------ EXERCISE INPUT

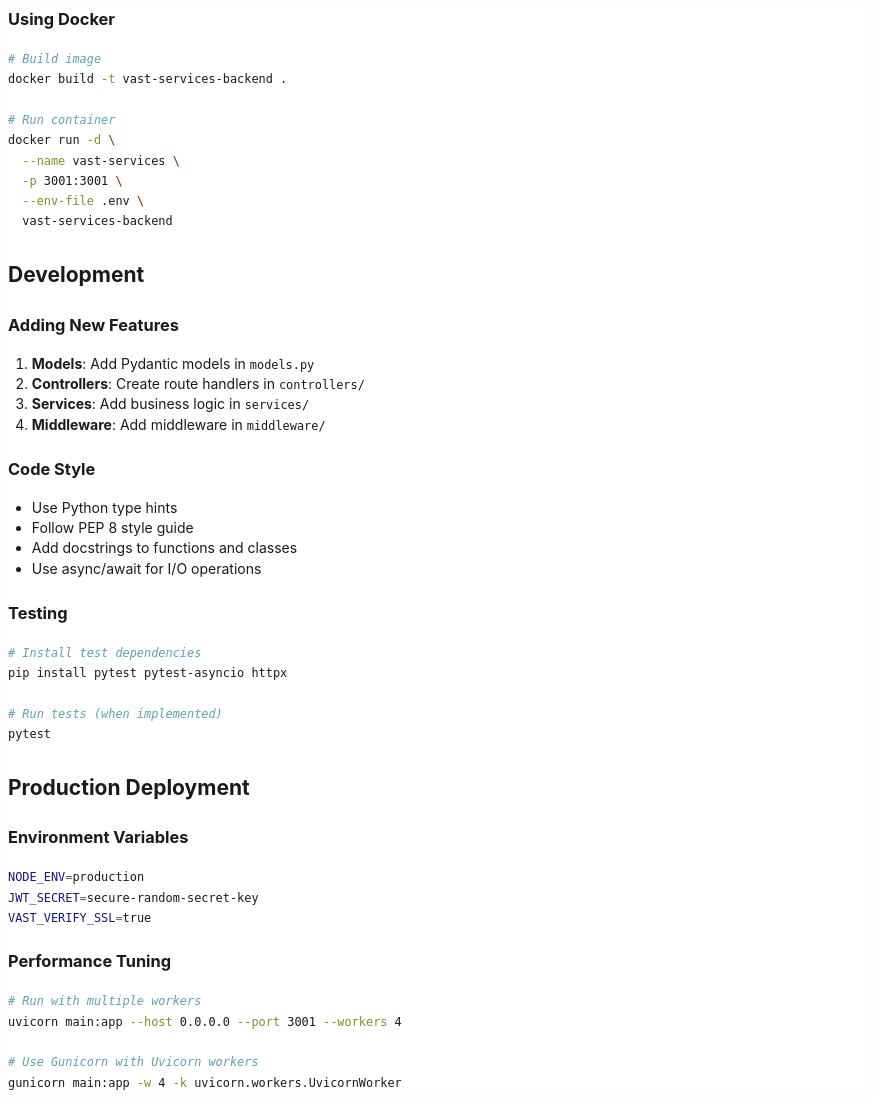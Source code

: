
 ```bash
```

### Using Docker
```bash
# Build image
docker build -t vast-services-backend .

# Run container
docker run -d \
  --name vast-services \
  -p 3001:3001 \
  --env-file .env \
  vast-services-backend
```

## Development

### Adding New Features

1. **Models**: Add Pydantic models in `models.py`
2. **Controllers**: Create route handlers in `controllers/`
3. **Services**: Add business logic in `services/`
4. **Middleware**: Add middleware in `middleware/`

### Code Style
- Use Python type hints
- Follow PEP 8 style guide
- Add docstrings to functions and classes
- Use async/await for I/O operations

### Testing
```bash
# Install test dependencies
pip install pytest pytest-asyncio httpx

# Run tests (when implemented)
pytest
```

## Production Deployment

### Environment Variables
```bash
NODE_ENV=production
JWT_SECRET=secure-random-secret-key
VAST_VERIFY_SSL=true
```

### Performance Tuning
```bash
# Run with multiple workers
uvicorn main:app --host 0.0.0.0 --port 3001 --workers 4

# Use Gunicorn with Uvicorn workers
gunicorn main:app -w 4 -k uvicorn.workers.UvicornWorker
```
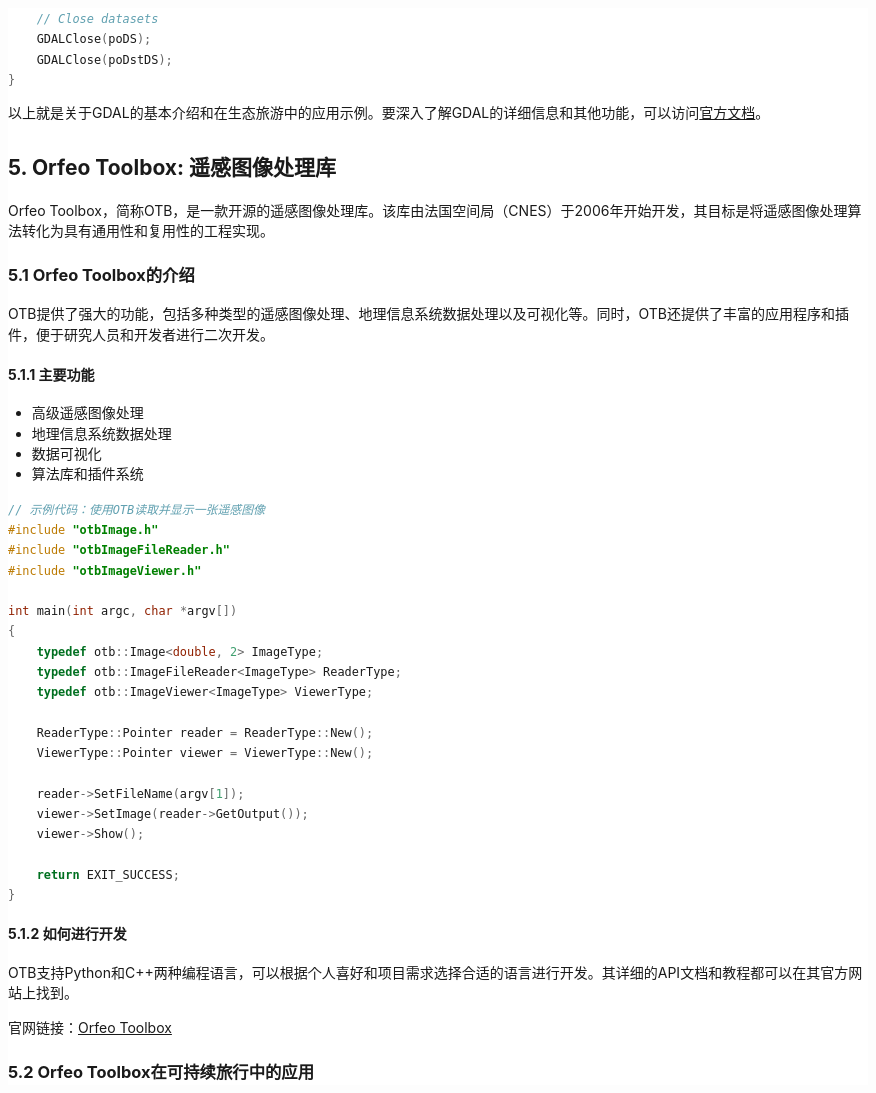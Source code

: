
 ```cpp
    // Close datasets
    GDALClose(poDS);
    GDALClose(poDstDS);
}
```
以上就是关于GDAL的基本介绍和在生态旅游中的应用示例。要深入了解GDAL的详细信息和其他功能，可以访问[官方文档](http://www.gdal.org/gdal_tutorial.html)。

## 5. Orfeo Toolbox: 遥感图像处理库

Orfeo Toolbox，简称OTB，是一款开源的遥感图像处理库。该库由法国空间局（CNES）于2006年开始开发，其目标是将遥感图像处理算法转化为具有通用性和复用性的工程实现。

### 5.1 Orfeo Toolbox的介绍

OTB提供了强大的功能，包括多种类型的遥感图像处理、地理信息系统数据处理以及可视化等。同时，OTB还提供了丰富的应用程序和插件，便于研究人员和开发者进行二次开发。

#### 5.1.1 主要功能

- 高级遥感图像处理
- 地理信息系统数据处理
- 数据可视化
- 算法库和插件系统

```c
// 示例代码：使用OTB读取并显示一张遥感图像
#include "otbImage.h"
#include "otbImageFileReader.h"
#include "otbImageViewer.h"

int main(int argc, char *argv[])
{
    typedef otb::Image<double, 2> ImageType;
    typedef otb::ImageFileReader<ImageType> ReaderType;
    typedef otb::ImageViewer<ImageType> ViewerType;

    ReaderType::Pointer reader = ReaderType::New();
    ViewerType::Pointer viewer = ViewerType::New();

    reader->SetFileName(argv[1]);
    viewer->SetImage(reader->GetOutput());
    viewer->Show();

    return EXIT_SUCCESS;
}
```

#### 5.1.2 如何进行开发

OTB支持Python和C++两种编程语言，可以根据个人喜好和项目需求选择合适的语言进行开发。其详细的API文档和教程都可以在其官方网站上找到。

官网链接：[Orfeo Toolbox](https://www.orfeo-toolbox.org/)

### 5.2 Orfeo Toolbox在可持续旅行中的应用
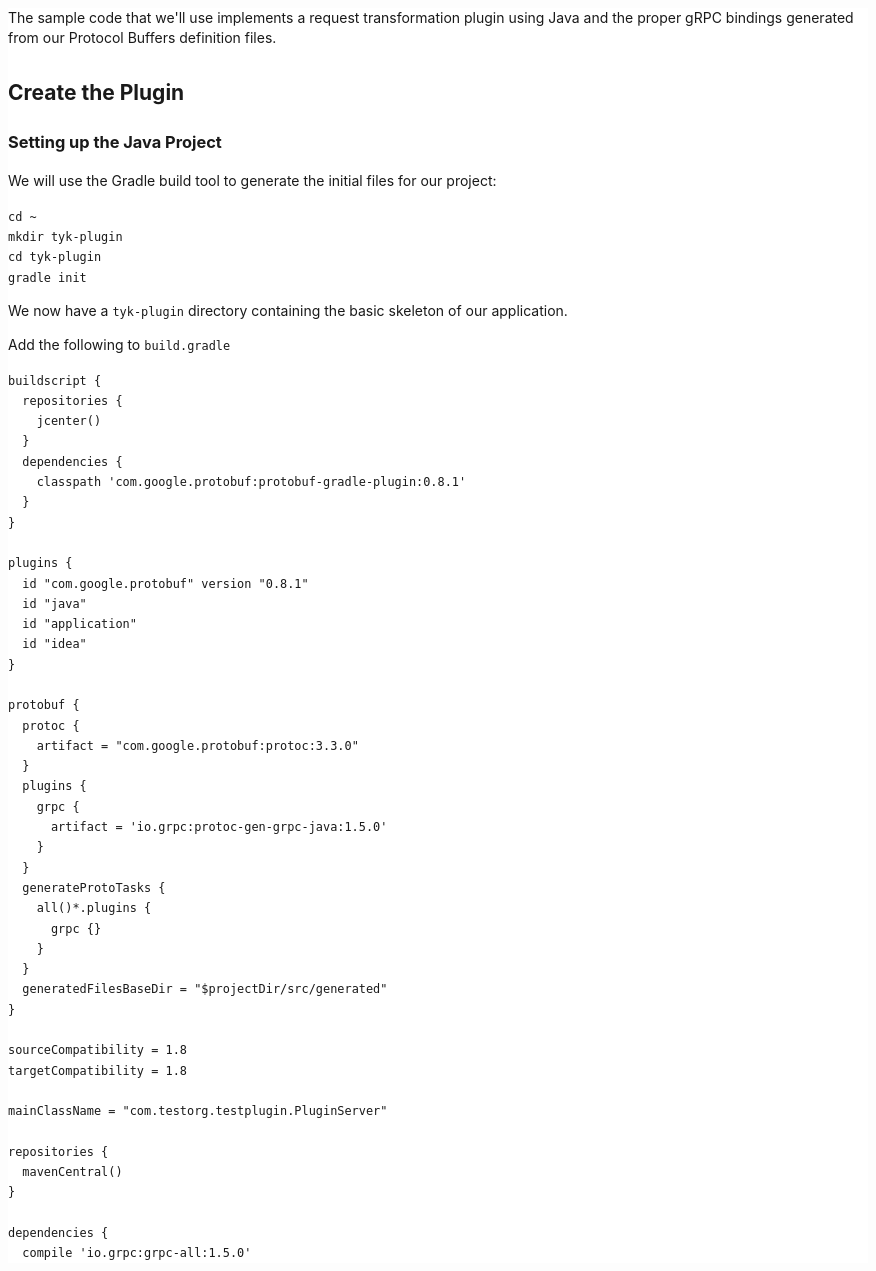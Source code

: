 The sample code that we'll use implements a request transformation plugin using Java and the proper gRPC bindings generated from our Protocol Buffers definition files.

## Create the Plugin

### Setting up the Java Project

We will use the Gradle build tool to generate the initial files for our project:

```{.copyWrapper}
cd ~
mkdir tyk-plugin
cd tyk-plugin
gradle init
```

We now have a `tyk-plugin` directory containing the basic skeleton of our application.

Add the following to `build.gradle`

```{.copyWrapper}
buildscript {
  repositories {
    jcenter()
  }
  dependencies {
    classpath 'com.google.protobuf:protobuf-gradle-plugin:0.8.1'
  }
}

plugins {
  id "com.google.protobuf" version "0.8.1"
  id "java"
  id "application"
  id "idea"
}

protobuf {
  protoc {
    artifact = "com.google.protobuf:protoc:3.3.0"
  }
  plugins {
    grpc {
      artifact = 'io.grpc:protoc-gen-grpc-java:1.5.0'
    }
  }
  generateProtoTasks {
    all()*.plugins {
      grpc {}
    }
  }
  generatedFilesBaseDir = "$projectDir/src/generated"
}

sourceCompatibility = 1.8
targetCompatibility = 1.8

mainClassName = "com.testorg.testplugin.PluginServer"

repositories {
  mavenCentral()
}

dependencies {
  compile 'io.grpc:grpc-all:1.5.0'
```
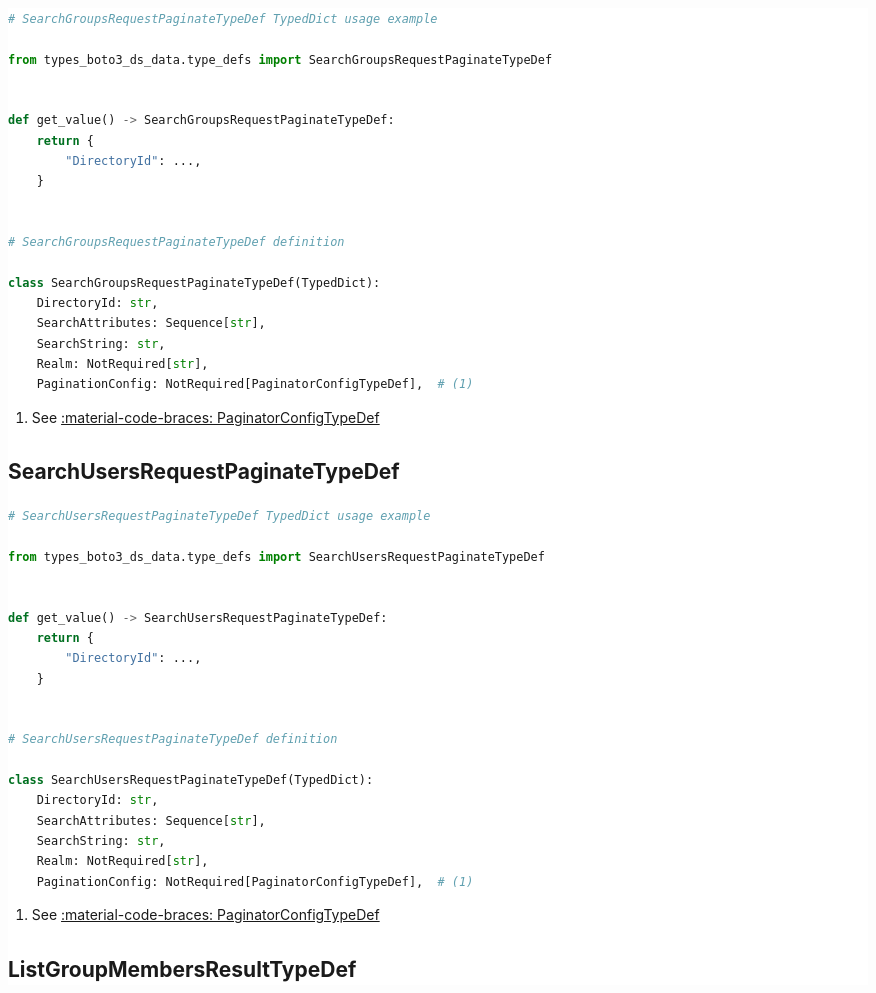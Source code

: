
 ```python
# SearchGroupsRequestPaginateTypeDef TypedDict usage example

from types_boto3_ds_data.type_defs import SearchGroupsRequestPaginateTypeDef


def get_value() -> SearchGroupsRequestPaginateTypeDef:
    return {
        "DirectoryId": ...,
    }


# SearchGroupsRequestPaginateTypeDef definition

class SearchGroupsRequestPaginateTypeDef(TypedDict):
    DirectoryId: str,
    SearchAttributes: Sequence[str],
    SearchString: str,
    Realm: NotRequired[str],
    PaginationConfig: NotRequired[PaginatorConfigTypeDef],  # (1)
```

1. See [:material-code-braces: PaginatorConfigTypeDef](./type_defs.md#paginatorconfigtypedef)

## SearchUsersRequestPaginateTypeDef

```python
# SearchUsersRequestPaginateTypeDef TypedDict usage example

from types_boto3_ds_data.type_defs import SearchUsersRequestPaginateTypeDef


def get_value() -> SearchUsersRequestPaginateTypeDef:
    return {
        "DirectoryId": ...,
    }


# SearchUsersRequestPaginateTypeDef definition

class SearchUsersRequestPaginateTypeDef(TypedDict):
    DirectoryId: str,
    SearchAttributes: Sequence[str],
    SearchString: str,
    Realm: NotRequired[str],
    PaginationConfig: NotRequired[PaginatorConfigTypeDef],  # (1)
```

1. See [:material-code-braces: PaginatorConfigTypeDef](./type_defs.md#paginatorconfigtypedef)

## ListGroupMembersResultTypeDef
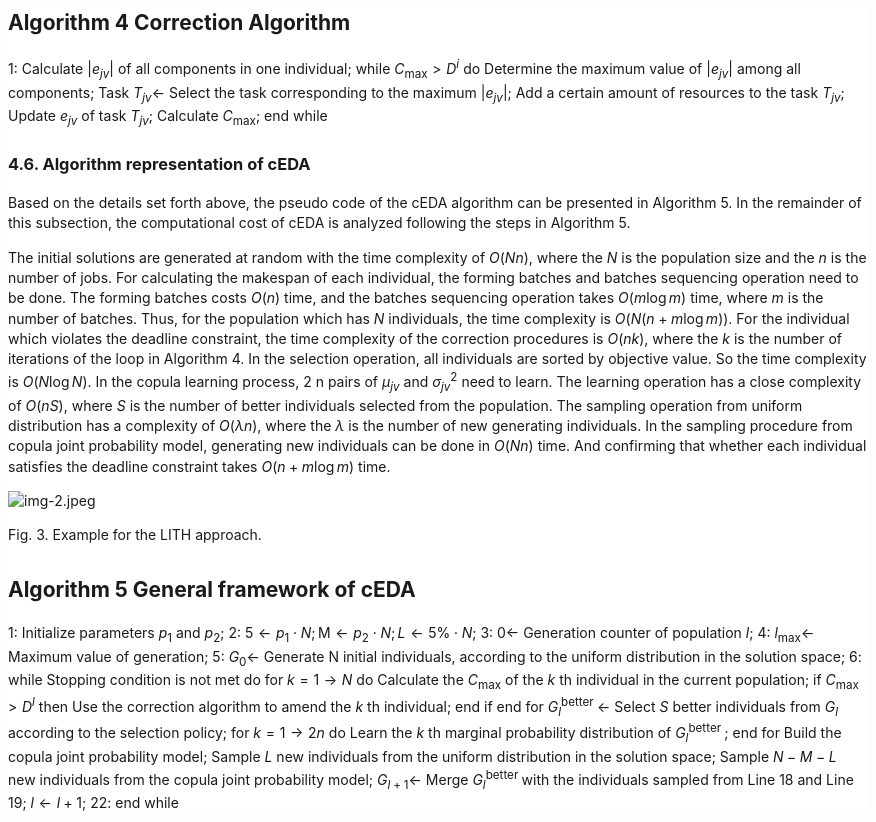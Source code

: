 ## Algorithm 4 Correction Algorithm

1: Calculate $\left|e_{j v}\right|$ of all components in one individual;
while $C_{\max }>D^{i}$ do
Determine the maximum value of $\left|e_{j v}\right|$ among all components;
Task $T_{j v} \leftarrow$ Select the task corresponding to the maximum $\left|e_{j v}\right|$;
Add a certain amount of resources to the task $T_{j v}$;
Update $e_{j v}$ of task $T_{j v}$;
Calculate $C_{\max }$;
end while

### 4.6. Algorithm representation of cEDA

Based on the details set forth above, the pseudo code of the cEDA algorithm can be presented in Algorithm 5. In the remainder of this subsection, the computational cost of cEDA is analyzed following the steps in Algorithm 5.

The initial solutions are generated at random with the time complexity of $O(N n)$, where the $N$ is the population size and the $n$ is the number of jobs. For calculating the makespan of each individual, the forming batches and batches sequencing operation need to be done. The forming batches costs $O(n)$ time, and the batches sequencing operation takes $O(m \log m)$ time, where $m$ is the number of batches. Thus, for the population which has $N$ individuals, the time complexity is $O(N(n+m \log m))$. For the individual which violates the deadline constraint, the time complexity of the correction procedures is $O(n k)$, where the $k$ is the number of iterations of the loop in Algorithm 4. In the selection operation, all individuals are sorted by objective value. So the time complexity is $O(N \log N)$. In the copula learning process, 2 n pairs of $\mu_{j v}$ and $\sigma_{j v}^{2}$ need to learn. The learning operation has a close complexity of $O(n S)$, where $S$ is the number of better individuals selected from the population. The sampling operation from uniform distribution has a complexity of $O(\lambda n)$, where the $\lambda$ is the number of new generating individuals. In the sampling procedure from copula joint probability model, generating new individuals can be done in $O(N n)$ time. And confirming that whether each individual satisfies the deadline constraint takes $O(n+m \log m)$ time.

![img-2.jpeg](img-2.jpeg)

Fig. 3. Example for the LITH approach.

## Algorithm 5 General framework of cEDA

1: Initialize parameters $p_{1}$ and $p_{2}$;
2: $5 \leftarrow p_{1} \cdot N ; \mathrm{M} \leftarrow p_{2} \cdot N ; L \leftarrow 5 \% \cdot N$;
3: $0 \leftarrow$ Generation counter of population $l$;
4: $l_{\max } \leftarrow$ Maximum value of generation;
5: $G_{0} \leftarrow$ Generate N initial individuals, according to the uniform distribution in the solution space;
6: while Stopping condition is not met do
for $k=1 \rightarrow N$ do
Calculate the $C_{\max }$ of the $k$ th individual in the current population;
if $C_{\max }>D^{l}$ then
Use the correction algorithm to amend the $k$ th individual;
end if
end for
$G_{l}^{\text {better }} \leftarrow$ Select $S$ better individuals from $G_{l}$ according to the selection policy;
for $k=1 \rightarrow 2 n$ do
Learn the $k$ th marginal probability distribution of $G_{l}^{\text {better }}$;
end for
Build the copula joint probability model;
Sample $L$ new individuals from the uniform distribution in the solution space;
Sample $N-M-L$ new individuals from the copula joint probability model;
$G_{l+1} \leftarrow$ Merge $G_{l}^{\text {better }}$ with the individuals sampled from Line 18 and Line 19;
$l \leftarrow l+1$;
22: end while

------------

The required answer is a single number: how many lines above hold the string "services".

TASK RESPONSE:
4